• _Exercise directions_
Reply with one number: the count of lines in the records below that hold "maintain".

Start of Extracted material

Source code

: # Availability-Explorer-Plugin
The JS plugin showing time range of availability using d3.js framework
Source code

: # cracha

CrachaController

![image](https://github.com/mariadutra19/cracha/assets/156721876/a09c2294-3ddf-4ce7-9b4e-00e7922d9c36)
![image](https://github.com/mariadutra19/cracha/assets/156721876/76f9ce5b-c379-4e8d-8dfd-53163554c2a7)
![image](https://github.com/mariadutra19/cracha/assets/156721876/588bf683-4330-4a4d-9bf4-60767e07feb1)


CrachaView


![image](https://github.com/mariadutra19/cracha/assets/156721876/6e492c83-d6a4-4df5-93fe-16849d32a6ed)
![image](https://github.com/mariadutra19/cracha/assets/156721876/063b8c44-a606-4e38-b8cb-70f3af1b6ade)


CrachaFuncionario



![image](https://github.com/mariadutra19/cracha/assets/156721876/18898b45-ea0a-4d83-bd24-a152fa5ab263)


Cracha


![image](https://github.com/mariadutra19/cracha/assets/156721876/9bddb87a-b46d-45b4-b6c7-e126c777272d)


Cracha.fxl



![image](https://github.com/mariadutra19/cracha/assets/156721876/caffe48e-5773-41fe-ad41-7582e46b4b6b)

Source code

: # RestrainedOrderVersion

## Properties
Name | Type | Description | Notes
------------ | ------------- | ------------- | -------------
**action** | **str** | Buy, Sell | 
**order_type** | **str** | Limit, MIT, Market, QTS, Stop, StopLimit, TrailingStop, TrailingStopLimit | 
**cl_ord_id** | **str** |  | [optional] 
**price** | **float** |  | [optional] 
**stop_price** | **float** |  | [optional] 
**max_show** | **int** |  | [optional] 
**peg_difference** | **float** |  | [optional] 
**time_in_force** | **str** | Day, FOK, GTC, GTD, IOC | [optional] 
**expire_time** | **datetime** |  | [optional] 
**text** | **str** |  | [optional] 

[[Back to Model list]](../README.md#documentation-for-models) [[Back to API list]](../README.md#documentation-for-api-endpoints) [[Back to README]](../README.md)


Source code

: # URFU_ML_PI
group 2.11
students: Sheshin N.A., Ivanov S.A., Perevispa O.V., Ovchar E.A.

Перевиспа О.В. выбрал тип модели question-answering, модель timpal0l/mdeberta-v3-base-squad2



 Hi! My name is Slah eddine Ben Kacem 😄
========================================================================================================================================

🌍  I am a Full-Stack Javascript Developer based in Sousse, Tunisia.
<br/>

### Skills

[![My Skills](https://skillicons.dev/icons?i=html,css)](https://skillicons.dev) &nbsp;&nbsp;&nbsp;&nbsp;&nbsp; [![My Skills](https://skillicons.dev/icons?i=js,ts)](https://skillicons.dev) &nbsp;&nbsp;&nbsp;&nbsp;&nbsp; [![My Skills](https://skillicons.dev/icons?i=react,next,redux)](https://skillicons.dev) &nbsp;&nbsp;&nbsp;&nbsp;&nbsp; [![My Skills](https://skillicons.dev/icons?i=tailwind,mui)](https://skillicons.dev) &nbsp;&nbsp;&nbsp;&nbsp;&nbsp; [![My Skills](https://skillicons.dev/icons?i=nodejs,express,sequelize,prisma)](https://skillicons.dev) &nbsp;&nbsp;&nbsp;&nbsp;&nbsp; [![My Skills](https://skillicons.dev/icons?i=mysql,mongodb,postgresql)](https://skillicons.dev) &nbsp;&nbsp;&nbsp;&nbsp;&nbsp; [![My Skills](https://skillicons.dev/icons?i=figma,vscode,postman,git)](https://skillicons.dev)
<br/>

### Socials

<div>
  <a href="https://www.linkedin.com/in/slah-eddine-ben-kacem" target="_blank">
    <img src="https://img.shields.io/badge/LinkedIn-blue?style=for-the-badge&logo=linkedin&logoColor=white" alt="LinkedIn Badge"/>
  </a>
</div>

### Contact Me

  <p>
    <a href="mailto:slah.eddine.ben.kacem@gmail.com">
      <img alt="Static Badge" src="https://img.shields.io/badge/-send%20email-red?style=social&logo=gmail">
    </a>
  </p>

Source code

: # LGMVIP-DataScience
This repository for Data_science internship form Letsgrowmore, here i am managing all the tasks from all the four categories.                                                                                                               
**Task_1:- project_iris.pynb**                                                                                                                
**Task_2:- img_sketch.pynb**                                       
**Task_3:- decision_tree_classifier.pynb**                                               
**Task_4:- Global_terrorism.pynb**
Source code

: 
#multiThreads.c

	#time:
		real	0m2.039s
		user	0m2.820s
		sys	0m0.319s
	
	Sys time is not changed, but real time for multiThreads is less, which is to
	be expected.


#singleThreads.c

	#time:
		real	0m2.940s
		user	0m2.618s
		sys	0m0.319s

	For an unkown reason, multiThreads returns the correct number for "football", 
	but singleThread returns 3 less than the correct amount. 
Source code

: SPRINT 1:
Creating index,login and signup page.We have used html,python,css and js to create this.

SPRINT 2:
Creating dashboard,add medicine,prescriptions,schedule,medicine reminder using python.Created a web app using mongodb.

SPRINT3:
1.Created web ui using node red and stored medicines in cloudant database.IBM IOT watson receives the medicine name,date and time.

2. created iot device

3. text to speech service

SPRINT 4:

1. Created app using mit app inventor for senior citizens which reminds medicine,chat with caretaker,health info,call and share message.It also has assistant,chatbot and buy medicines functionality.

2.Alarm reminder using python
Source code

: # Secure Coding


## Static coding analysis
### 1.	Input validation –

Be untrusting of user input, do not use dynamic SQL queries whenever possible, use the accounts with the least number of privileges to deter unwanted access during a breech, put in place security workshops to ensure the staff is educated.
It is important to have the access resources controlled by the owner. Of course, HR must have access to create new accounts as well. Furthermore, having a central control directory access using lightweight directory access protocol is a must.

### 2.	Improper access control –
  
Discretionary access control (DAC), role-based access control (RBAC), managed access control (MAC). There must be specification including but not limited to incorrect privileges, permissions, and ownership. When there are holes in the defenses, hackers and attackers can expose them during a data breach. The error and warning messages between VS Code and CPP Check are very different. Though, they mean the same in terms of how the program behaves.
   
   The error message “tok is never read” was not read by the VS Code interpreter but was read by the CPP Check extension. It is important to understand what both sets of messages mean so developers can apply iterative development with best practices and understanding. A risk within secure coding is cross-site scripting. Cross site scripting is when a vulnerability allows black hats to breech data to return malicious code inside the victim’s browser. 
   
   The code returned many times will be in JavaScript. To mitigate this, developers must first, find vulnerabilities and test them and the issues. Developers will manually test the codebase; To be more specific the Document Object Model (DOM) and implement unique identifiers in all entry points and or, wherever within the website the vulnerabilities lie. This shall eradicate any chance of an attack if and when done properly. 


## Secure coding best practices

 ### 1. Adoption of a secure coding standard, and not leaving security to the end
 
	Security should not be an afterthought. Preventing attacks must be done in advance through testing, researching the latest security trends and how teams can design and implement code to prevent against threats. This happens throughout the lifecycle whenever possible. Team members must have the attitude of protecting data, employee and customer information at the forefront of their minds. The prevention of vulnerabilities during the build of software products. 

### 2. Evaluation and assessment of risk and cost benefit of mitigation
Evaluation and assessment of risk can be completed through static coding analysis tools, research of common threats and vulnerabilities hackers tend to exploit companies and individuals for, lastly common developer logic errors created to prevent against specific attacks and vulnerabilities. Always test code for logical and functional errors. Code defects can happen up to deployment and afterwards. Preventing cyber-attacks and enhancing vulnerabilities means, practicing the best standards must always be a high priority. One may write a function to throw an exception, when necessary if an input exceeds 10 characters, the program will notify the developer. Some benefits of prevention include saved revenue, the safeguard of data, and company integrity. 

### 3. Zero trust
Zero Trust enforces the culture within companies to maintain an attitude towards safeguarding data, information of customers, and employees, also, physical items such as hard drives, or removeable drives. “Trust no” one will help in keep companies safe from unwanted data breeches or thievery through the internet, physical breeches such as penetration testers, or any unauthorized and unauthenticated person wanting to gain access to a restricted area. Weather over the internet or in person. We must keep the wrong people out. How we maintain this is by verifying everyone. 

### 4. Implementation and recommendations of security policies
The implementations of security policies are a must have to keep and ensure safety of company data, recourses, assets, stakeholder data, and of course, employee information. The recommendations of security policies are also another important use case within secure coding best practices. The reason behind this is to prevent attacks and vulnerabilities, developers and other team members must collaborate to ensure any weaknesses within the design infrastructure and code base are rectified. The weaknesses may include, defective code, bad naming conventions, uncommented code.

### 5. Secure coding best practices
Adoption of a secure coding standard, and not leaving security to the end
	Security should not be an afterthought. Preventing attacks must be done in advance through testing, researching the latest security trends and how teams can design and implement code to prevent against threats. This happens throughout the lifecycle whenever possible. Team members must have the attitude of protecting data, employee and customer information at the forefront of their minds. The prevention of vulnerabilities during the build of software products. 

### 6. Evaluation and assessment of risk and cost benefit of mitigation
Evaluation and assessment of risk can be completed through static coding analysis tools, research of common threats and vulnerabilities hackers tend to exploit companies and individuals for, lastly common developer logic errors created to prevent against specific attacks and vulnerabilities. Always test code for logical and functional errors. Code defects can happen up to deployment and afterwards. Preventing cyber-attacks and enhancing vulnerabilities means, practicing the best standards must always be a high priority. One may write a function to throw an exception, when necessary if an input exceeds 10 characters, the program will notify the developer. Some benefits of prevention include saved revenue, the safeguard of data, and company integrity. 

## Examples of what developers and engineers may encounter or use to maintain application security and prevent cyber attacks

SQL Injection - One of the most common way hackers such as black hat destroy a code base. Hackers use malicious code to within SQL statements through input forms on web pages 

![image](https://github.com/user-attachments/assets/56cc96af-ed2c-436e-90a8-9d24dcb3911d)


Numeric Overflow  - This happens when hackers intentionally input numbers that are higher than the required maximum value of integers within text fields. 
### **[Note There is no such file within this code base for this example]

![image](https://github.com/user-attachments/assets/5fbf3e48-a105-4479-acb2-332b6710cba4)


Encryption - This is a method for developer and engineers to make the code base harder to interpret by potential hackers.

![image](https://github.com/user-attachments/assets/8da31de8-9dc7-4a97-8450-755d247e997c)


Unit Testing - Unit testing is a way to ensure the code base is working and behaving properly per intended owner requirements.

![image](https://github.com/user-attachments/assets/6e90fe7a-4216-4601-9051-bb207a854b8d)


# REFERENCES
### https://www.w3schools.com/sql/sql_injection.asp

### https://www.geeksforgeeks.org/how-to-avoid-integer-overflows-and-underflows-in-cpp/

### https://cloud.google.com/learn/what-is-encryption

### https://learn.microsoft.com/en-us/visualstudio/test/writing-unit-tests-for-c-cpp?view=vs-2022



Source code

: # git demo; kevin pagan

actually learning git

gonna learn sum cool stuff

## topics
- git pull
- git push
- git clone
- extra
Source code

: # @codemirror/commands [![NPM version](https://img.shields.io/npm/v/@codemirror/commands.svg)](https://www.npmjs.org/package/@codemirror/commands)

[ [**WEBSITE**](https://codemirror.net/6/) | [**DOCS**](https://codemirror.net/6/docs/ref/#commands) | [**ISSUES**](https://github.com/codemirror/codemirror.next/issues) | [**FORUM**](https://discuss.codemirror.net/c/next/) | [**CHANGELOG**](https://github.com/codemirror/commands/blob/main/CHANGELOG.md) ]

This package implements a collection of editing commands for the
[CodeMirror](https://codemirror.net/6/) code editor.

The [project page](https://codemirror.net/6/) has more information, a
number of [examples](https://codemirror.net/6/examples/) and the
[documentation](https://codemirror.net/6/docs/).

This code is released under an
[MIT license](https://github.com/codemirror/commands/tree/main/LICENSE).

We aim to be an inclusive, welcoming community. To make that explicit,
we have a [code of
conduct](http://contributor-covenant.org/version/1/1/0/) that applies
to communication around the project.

End of Extracted material

• _Reply to the task_
2